La course à pied est un exercice aérobique qui a pour objectif d’améliorer l’endurance cardiovasculaire en maintenant«une certaine intensité d’exercice sur une période de temps prolongée», comme le définit un document pédagogique portant sur l’EPS de l’Académie de Grenoble. L’étude finlandaise, menée par le psychologue Juha Ahtiainen et ses collègues à l’Université de Jyvaskyla et publiée dans la revue Journal of Physiology, nous apprend que les exercices aérobiques stimulent aussi la création de nouveaux neurones, ce qu’on appelle la neurogenèse, dans l’hippocampe adulte des rongeurs. 

Or, rappelle le CNRS, «on sait aujourd’hui que les nouveaux neurones qui naissent dans l’hippocampe adulte participent aux processus d’apprentissage et de mémorisation». Alors, plus les rats courent, plus ils ont de neurones et de mémoire? Tout dépend de la façon dont est pratiquée la course.

Exercices vs sédentarité

Pour l’étude, les chercheurs ont soumis des groupes de rats de laboratoire à trois types d’exercices (pendant qu’un groupe de rongeurs sédentaires servait de référentiel):

  • Le premier exercice revenait à imiter les entraînements en endurance que font les athlètes. Pour cela, les scientifiques ont mis à disposition des rongeurs une roue, qu’ils pouvaient utiliser à leur gré.
  • D’autres rats ont effectué des exercices dits de résistance semblables à la levée de poids. Ils ont dû grimper sur un mur avec des poids accrochés à leur corps.
  • Le dernier groupe de rats a fait l’équivalent des entraînements fractionnés de haute intensité. Il s’agit d’enchaîner de courts et intenses exercices ponctués de brefs temps de pause. Sur une durée totale de quinze minutes, les rats devaient courir trois minutes au maximum de leurs capacités sur des tapis roulants, avec deux minutes de récupération à chaque fois.

Les rats ont été soumis à cette pratique sportive pendant plusieurs semaines, après quoi leurs cerveaux ont été disséqués pour pouvoir examiner de plus près leur hippocampe, et surtout sa production neuronale.

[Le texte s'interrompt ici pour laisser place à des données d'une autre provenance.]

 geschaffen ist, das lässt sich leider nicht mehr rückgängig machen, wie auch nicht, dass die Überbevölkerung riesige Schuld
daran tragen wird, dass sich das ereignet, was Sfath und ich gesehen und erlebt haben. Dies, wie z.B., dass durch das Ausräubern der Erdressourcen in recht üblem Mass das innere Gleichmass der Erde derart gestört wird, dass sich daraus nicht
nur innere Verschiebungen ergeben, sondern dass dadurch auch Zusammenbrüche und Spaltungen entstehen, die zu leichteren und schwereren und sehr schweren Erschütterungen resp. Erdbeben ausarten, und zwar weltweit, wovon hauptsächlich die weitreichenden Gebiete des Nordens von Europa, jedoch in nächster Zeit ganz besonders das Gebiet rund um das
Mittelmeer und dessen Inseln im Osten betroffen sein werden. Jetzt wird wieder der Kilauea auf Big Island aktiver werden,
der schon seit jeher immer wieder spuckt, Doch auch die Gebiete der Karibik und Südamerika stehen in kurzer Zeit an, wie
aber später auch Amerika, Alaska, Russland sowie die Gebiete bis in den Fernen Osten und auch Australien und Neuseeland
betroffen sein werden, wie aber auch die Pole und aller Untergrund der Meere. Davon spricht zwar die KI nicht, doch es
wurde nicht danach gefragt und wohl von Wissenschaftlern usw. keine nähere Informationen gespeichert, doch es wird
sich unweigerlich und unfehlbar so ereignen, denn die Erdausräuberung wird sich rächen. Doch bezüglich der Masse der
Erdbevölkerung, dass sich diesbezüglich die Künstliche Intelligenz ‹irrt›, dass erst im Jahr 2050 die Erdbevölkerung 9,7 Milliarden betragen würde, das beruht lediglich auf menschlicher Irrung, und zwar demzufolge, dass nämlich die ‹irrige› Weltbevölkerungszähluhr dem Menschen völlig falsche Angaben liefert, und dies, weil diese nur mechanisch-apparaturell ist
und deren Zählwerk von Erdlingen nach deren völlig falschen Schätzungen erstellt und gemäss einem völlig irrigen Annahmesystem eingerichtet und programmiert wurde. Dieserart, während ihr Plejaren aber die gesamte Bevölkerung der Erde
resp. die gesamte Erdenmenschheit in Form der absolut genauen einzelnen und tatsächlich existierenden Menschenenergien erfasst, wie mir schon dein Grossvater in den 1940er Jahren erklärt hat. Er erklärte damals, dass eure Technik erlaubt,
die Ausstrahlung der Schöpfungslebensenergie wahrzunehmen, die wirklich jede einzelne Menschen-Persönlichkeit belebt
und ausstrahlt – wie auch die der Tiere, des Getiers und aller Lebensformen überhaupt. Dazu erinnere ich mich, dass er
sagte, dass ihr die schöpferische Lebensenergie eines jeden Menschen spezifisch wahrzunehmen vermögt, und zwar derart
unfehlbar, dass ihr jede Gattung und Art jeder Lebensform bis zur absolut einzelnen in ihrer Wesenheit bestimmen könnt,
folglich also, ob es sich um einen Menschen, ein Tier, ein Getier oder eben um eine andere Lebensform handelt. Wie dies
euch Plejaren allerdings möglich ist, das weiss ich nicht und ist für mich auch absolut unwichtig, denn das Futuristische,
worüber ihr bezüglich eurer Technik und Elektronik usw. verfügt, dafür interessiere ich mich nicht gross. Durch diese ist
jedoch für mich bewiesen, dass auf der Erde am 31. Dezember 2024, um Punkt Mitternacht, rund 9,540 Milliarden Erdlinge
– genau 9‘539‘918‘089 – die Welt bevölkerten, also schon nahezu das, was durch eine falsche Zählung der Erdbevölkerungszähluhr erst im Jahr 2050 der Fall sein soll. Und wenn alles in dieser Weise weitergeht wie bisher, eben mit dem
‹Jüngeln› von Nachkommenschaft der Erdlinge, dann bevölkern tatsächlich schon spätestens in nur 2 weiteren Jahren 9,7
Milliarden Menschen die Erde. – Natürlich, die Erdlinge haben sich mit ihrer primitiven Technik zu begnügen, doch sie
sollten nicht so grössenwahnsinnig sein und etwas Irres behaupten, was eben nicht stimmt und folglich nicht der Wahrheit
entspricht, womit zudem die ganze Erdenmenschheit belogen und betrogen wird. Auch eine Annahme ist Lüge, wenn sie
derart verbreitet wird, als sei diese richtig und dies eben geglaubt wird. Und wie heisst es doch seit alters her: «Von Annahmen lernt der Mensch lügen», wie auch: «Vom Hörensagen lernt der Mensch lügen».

«Indicateur de ce qui se produit chez les humains»

Résultat: les rats qui couraient de leur propre chef présentaient un niveau de neurogenèse hippocampique plus important que les autres rats, qui n’avaient pas goûté au plaisir de la roue et des exercices aérobiques. En revanche, les entraînements de résistance n’avaient aucun impact sur la production de neurones.

Quant aux effets de l’entraînement fractionné de haute intensité (HIIT) sur la neurogenèse hippocampique des rats, ils se faisaient aussi voir mais étaient très légers comparés au style de vie sédentaire. Juha Ahtiainen fait l’hypothèse que ce type d’activité physique est trop stressante, rapporte Quartz. Or, selon une étude menée par la physiothérapeute Djoeke Saaltink en 2014, le stress peut influer de manière négative sur la production de nouveaux neurones.

Bien que cette étude ait été menée sur des animaux et non sur des humains, elle est révélatrice d’une tendance. Juha Ahtiainen a assuré à Quartz que les rats «se sont révélés dans le passé un véritable indicateur de ce qui se produit chez les humains». 

En 2012, une étude de Michael W. Marlatt, professeur à l’Université d’Amsterdam, avait suggéré que courir lorsque l’on atteint un âge mur permet «d’améliorer la mémoire, la neurogenèse hippocampique et le facteur neurotrophique dérivé du cerveau» chez la souris femelle. Cette protéine, appelée aussi BDNF, stimule la croissance des neurones.